The FW36 was arguably one of the quickest cars in testing, as Felipe Massa set the best time after eight days at Sakhir. Reliability was there as well, thanks to Mercedes. The team also strengthened its engineering side and it seems to be in best financial moment in the last few years. Isn’t that the recipe of success?
Massa is experienced and motivated enough to lead the team towards the top, and Valtteri Bottas is also an interesting prospect of the grid. So, being above the average with engine, chassis, drivers, personnel and budget, Williams seems to be about to have a promising season in 2014.
4 - The unreliable F1 is back
In the recent V8 era in F1, it was quite rare to see lots of mechanical failures at the top teams. This year, that seems to be set to change.
The power units are way more complexes, especially on what regards cooling systems, electronic and the ERS. The new gearboxes and even the new brake-by-wire system are also giving headaches to the teams. So, the result couldn’t be different: the cars are not as reliable as they were until last year.

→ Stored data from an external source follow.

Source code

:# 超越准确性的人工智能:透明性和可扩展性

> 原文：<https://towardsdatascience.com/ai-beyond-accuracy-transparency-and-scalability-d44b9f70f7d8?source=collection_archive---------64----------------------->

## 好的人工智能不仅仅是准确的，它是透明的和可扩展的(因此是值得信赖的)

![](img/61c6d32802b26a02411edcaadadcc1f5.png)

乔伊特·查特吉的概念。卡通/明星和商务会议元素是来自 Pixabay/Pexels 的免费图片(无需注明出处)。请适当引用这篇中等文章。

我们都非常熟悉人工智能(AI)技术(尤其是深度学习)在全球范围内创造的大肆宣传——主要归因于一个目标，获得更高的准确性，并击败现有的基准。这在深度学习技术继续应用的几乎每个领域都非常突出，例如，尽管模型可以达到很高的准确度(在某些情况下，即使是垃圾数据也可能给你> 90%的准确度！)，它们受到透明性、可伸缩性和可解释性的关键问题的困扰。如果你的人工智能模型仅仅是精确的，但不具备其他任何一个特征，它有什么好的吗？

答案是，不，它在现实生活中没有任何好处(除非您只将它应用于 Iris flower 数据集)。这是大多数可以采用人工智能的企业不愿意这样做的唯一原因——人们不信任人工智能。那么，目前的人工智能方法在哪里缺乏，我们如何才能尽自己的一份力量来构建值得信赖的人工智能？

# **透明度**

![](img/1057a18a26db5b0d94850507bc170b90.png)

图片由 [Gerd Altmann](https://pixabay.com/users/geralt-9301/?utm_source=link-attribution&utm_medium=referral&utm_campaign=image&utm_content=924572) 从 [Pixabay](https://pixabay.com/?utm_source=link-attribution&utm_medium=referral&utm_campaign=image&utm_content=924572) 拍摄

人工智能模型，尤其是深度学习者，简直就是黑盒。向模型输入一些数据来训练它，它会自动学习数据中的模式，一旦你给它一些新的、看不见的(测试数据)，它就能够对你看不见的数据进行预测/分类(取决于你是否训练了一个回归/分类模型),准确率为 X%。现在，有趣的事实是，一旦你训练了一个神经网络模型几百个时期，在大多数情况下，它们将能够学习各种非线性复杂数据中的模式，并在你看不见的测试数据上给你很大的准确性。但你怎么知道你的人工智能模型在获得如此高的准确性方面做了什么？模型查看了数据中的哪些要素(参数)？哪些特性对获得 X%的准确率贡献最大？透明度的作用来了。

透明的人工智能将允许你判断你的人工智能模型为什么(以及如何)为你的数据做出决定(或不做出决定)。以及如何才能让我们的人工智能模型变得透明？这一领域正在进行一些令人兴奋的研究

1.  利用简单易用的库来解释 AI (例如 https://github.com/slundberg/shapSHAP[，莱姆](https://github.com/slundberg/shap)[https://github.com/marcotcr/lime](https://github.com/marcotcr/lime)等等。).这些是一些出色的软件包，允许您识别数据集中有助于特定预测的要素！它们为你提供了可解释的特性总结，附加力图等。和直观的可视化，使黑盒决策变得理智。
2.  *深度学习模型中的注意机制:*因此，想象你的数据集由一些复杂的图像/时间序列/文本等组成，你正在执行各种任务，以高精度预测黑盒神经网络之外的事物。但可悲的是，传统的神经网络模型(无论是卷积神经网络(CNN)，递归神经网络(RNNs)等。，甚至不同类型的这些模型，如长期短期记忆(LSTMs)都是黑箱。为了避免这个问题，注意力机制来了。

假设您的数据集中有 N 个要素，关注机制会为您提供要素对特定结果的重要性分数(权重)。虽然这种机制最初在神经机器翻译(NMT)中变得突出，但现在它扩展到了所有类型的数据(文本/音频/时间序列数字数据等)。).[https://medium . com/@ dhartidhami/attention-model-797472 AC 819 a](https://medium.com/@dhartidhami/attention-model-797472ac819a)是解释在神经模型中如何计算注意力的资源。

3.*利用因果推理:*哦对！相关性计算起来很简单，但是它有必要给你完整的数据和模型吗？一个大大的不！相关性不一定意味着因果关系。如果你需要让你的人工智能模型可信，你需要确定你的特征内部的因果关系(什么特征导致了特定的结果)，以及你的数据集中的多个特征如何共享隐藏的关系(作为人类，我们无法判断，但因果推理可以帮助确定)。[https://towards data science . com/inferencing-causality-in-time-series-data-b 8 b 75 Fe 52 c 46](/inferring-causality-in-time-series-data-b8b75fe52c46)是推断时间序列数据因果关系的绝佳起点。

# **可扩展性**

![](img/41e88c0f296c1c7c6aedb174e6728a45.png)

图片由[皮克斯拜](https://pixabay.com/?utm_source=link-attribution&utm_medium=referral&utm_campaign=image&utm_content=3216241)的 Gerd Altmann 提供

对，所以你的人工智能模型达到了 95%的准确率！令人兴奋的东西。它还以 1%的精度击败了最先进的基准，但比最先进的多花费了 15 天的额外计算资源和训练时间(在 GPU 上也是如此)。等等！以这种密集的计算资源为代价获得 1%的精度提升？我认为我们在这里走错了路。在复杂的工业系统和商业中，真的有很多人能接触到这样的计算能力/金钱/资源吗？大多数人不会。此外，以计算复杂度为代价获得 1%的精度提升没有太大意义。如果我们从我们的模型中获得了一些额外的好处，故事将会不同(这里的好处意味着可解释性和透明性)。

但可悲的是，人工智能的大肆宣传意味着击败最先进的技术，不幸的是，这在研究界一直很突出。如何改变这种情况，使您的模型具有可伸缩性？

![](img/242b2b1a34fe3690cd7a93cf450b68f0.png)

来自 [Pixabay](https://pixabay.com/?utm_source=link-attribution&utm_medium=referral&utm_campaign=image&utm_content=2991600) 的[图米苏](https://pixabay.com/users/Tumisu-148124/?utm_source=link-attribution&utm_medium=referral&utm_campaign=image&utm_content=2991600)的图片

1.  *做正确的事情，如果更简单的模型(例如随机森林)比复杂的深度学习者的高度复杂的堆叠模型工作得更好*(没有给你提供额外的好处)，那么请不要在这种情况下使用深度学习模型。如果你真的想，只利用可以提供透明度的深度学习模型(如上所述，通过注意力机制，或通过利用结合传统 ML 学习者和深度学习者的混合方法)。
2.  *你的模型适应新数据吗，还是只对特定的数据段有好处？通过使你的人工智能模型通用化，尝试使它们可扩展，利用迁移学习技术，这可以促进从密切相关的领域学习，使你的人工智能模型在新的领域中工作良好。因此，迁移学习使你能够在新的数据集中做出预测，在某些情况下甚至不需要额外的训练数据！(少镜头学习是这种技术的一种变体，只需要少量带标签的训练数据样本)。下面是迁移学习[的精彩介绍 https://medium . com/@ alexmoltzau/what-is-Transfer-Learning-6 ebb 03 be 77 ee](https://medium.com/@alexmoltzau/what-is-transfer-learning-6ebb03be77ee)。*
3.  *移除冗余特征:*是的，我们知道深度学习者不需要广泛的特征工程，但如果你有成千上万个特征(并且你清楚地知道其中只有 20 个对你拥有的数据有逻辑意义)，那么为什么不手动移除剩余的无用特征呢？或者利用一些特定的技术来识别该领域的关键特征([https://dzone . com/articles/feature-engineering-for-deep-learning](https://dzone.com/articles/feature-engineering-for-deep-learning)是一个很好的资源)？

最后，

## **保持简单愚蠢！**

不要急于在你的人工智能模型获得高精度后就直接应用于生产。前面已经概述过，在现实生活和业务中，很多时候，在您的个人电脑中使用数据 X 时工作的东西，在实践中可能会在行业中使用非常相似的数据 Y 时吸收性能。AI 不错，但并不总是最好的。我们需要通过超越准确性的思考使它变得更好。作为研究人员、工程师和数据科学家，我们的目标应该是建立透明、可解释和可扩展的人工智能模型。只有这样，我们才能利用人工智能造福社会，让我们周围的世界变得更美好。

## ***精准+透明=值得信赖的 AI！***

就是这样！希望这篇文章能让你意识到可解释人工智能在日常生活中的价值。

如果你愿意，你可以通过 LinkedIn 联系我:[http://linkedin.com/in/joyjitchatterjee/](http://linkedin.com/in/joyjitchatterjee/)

There were several mechanical problems from the first to the last day of testing, and nobody has been immune to it. We can expect more unpredictability on this side, which means the teams shall never forget that old mantra: “To finish first you first have to finish.”
What do we still need to learn?
Twelve days of testing are almost nothing considering all the changes for 2014 season. That’s why there are a lot of things that are still unclear – and the answers will come in the next few months.
Race pace x fuel consumption. F1 is no more about just speed and reliability. The fuel consumption will also play a key role on the races, as the cars must only use 100 kg of fuel on Sundays. How will the teams deal with that?
Will Renault bounce back? The answer of this question will determine if Red Bull and Lotus will remain as two of the biggest forces of the grid of if they will drop to the midfield pack.
Which driver will stand out with the new cars? The new rules of engine and aerodynamics changed the way of driving a F1 car. Will the quickest drivers until 2013 remain as the best in 2014?
How will the tyres behave? The hot topic on the last couple of years is a little bit hidden amid the technical changes for 2014. But how important will they be after the teams already got to grips with their new cars?